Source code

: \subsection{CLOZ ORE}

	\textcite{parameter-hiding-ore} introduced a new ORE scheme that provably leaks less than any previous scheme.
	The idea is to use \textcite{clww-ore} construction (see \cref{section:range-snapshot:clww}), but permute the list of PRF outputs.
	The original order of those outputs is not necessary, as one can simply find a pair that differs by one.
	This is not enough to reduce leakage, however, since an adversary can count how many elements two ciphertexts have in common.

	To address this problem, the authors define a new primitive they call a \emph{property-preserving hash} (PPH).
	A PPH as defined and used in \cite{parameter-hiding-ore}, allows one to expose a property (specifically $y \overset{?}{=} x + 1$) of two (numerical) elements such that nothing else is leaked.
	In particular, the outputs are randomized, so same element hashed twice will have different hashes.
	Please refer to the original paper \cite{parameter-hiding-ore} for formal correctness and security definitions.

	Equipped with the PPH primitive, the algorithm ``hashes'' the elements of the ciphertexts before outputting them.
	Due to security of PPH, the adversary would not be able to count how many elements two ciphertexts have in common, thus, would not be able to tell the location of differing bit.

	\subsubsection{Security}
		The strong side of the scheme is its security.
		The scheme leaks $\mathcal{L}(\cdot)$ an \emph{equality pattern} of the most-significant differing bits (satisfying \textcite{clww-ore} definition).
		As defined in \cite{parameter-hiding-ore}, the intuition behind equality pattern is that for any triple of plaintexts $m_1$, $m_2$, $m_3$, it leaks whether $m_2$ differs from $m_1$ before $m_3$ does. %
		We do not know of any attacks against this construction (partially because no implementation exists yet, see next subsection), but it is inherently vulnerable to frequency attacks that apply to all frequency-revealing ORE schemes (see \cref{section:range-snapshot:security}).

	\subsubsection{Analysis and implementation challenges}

------------------------------------------------------------

**WORK REQUIRED:** Please set down all of the records exactly.

**OUTPUT:**
Source code

: \subsection{CLOZ ORE}

	\textcite{parameter-hiding-ore} introduced a new ORE scheme that provably leaks less than any previous scheme.
	The idea is to use \textcite{clww-ore} construction (see \cref{section:range-snapshot:clww}), but permute the list of PRF outputs.
	The original order of those outputs is not necessary, as one can simply find a pair that differs by one.
	This is not enough to reduce leakage, however, since an adversary can count how many elements two ciphertexts have in common.

	To address this problem, the authors define a new primitive they call a \emph{property-preserving hash} (PPH).
	A PPH as defined and used in \cite{parameter-hiding-ore}, allows one to expose a property (specifically $y \overset{?}{=} x + 1$) of two (numerical) elements such that nothing else is leaked.
	In particular, the outputs are randomized, so same element hashed twice will have different hashes.
	Please refer to the original paper \cite{parameter-hiding-ore} for formal correctness and security definitions.

	Equipped with the PPH primitive, the algorithm ``hashes'' the elements of the ciphertexts before outputting them.
	Due to security of PPH, the adversary would not be able to count how many elements two ciphertexts have in common, thus, would not be able to tell the location of differing bit.

	\subsubsection{Security}
		The strong side of the scheme is its security.
		The scheme leaks $\mathcal{L}(\cdot)$ an \emph{equality pattern} of the most-significant differing bits (satisfying \textcite{clww-ore} definition).
		As defined in \cite{parameter-hiding-ore}, the intuition behind equality pattern is that for any triple of plaintexts $m_1$, $m_2$, $m_3$, it leaks whether $m_2$ differs from $m_1$ before $m_3$ does. %
		We do not know of any attacks against this construction (partially because no implementation exists yet, see next subsection), but it is inherently vulnerable to frequency attacks that apply to all frequency-revealing ORE schemes (see \cref{section:range-snapshot:security}).

	\subsubsection{Analysis and implementation challenges}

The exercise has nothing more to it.